#### YOUR INSTRUCTIONS
Only the lines from the one containing "Helvetica | Helvetica-Bold |" to the end of the entries should be written out, each exactly as it stands, both ends included.

#### DATA SHOWN

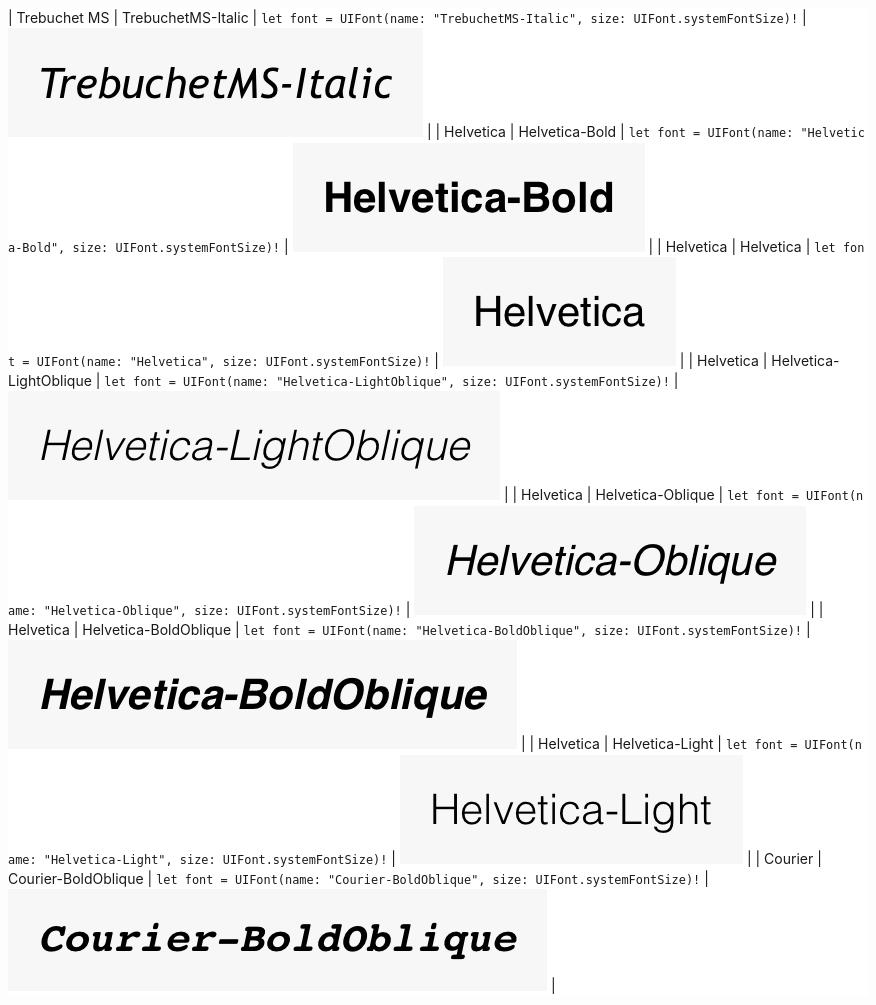 | Trebuchet MS | TrebuchetMS-Italic | `let font = UIFont(name: "TrebuchetMS-Italic", size: UIFont.systemFontSize)!` | ![TrebuchetMS-Italic](/Resources/TrebuchetMS-Italic.png) |
| Helvetica | Helvetica-Bold | `let font = UIFont(name: "Helvetica-Bold", size: UIFont.systemFontSize)!` | ![Helvetica-Bold](/Resources/Helvetica-Bold.png) |
| Helvetica | Helvetica | `let font = UIFont(name: "Helvetica", size: UIFont.systemFontSize)!` | ![Helvetica](/Resources/Helvetica.png) |
| Helvetica | Helvetica-LightOblique | `let font = UIFont(name: "Helvetica-LightOblique", size: UIFont.systemFontSize)!` | ![Helvetica-LightOblique](/Resources/Helvetica-LightOblique.png) |
| Helvetica | Helvetica-Oblique | `let font = UIFont(name: "Helvetica-Oblique", size: UIFont.systemFontSize)!` | ![Helvetica-Oblique](/Resources/Helvetica-Oblique.png) |
| Helvetica | Helvetica-BoldOblique | `let font = UIFont(name: "Helvetica-BoldOblique", size: UIFont.systemFontSize)!` | ![Helvetica-BoldOblique](/Resources/Helvetica-BoldOblique.png) |
| Helvetica | Helvetica-Light | `let font = UIFont(name: "Helvetica-Light", size: UIFont.systemFontSize)!` | ![Helvetica-Light](/Resources/Helvetica-Light.png) |
| Courier | Courier-BoldOblique | `let font = UIFont(name: "Courier-BoldOblique", size: UIFont.systemFontSize)!` | ![Courier-BoldOblique](/Resources/Courier-BoldOblique.png) |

#### EXERCISE SOLUTION
| Helvetica | Helvetica-Bold | `let font = UIFont(name: "Helvetica-Bold", size: UIFont.systemFontSize)!` | ![Helvetica-Bold](/Resources/Helvetica-Bold.png) |
| Helvetica | Helvetica | `let font = UIFont(name: "Helvetica", size: UIFont.systemFontSize)!` | ![Helvetica](/Resources/Helvetica.png) |
| Helvetica | Helvetica-LightOblique | `let font = UIFont(name: "Helvetica-LightOblique", size: UIFont.systemFontSize)!` | ![Helvetica-LightOblique](/Resources/Helvetica-LightOblique.png) |
| Helvetica | Helvetica-Oblique | `let font = UIFont(name: "Helvetica-Oblique", size: UIFont.systemFontSize)!` | ![Helvetica-Oblique](/Resources/Helvetica-Oblique.png) |
| Helvetica | Helvetica-BoldOblique | `let font = UIFont(name: "Helvetica-BoldOblique", size: UIFont.systemFontSize)!` | ![Helvetica-BoldOblique](/Resources/Helvetica-BoldOblique.png) |
| Helvetica | Helvetica-Light | `let font = UIFont(name: "Helvetica-Light", size: UIFont.systemFontSize)!` | ![Helvetica-Light](/Resources/Helvetica-Light.png) |
| Courier | Courier-BoldOblique | `let font = UIFont(name: "Courier-BoldOblique", size: UIFont.systemFontSize)!` | ![Courier-BoldOblique](/Resources/Courier-BoldOblique.png) |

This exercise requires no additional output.